··· Data for processing

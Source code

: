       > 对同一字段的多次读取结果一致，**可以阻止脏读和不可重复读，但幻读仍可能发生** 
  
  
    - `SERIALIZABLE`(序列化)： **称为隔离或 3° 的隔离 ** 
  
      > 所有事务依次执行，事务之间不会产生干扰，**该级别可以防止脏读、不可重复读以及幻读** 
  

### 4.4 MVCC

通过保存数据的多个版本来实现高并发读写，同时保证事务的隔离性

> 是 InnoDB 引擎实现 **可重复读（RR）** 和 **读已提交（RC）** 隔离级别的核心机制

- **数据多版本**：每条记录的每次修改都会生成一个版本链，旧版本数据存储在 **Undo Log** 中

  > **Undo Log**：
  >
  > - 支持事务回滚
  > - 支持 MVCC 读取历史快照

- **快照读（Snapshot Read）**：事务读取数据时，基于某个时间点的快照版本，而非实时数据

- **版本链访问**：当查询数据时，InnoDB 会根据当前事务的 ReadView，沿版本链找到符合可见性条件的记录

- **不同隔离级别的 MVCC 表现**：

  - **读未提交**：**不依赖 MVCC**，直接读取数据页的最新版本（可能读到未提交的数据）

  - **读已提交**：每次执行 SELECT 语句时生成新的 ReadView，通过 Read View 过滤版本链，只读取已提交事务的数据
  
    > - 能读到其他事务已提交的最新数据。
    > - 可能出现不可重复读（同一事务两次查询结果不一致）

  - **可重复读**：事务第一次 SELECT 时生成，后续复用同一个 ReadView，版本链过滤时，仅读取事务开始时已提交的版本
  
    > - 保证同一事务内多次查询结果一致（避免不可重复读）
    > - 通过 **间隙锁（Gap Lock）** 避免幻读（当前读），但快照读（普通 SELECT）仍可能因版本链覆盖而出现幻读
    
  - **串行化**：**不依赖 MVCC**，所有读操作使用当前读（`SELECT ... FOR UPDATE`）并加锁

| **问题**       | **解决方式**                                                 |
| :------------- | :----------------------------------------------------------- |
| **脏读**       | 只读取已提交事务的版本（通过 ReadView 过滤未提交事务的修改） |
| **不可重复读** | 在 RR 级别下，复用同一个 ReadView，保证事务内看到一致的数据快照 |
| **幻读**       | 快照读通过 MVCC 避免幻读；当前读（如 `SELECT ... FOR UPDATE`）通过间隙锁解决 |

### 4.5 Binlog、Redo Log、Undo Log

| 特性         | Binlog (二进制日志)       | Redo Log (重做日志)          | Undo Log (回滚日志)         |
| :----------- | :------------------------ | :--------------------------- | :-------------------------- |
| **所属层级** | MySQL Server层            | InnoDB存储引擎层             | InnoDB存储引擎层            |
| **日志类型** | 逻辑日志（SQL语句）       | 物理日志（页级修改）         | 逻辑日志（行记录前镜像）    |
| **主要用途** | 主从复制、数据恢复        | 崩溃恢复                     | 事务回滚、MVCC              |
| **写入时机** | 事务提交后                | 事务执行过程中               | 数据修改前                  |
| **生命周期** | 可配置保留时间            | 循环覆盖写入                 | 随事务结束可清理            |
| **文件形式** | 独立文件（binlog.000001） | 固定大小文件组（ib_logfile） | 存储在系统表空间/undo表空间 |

······

What lines in the data above contain the word "Redo"? Show them all.

◆ **The answer**:
### 4.5 Binlog、Redo Log、Undo Log
| 特性         | Binlog (二进制日志)       | Redo Log (重做日志)          | Undo Log (回滚日志)         |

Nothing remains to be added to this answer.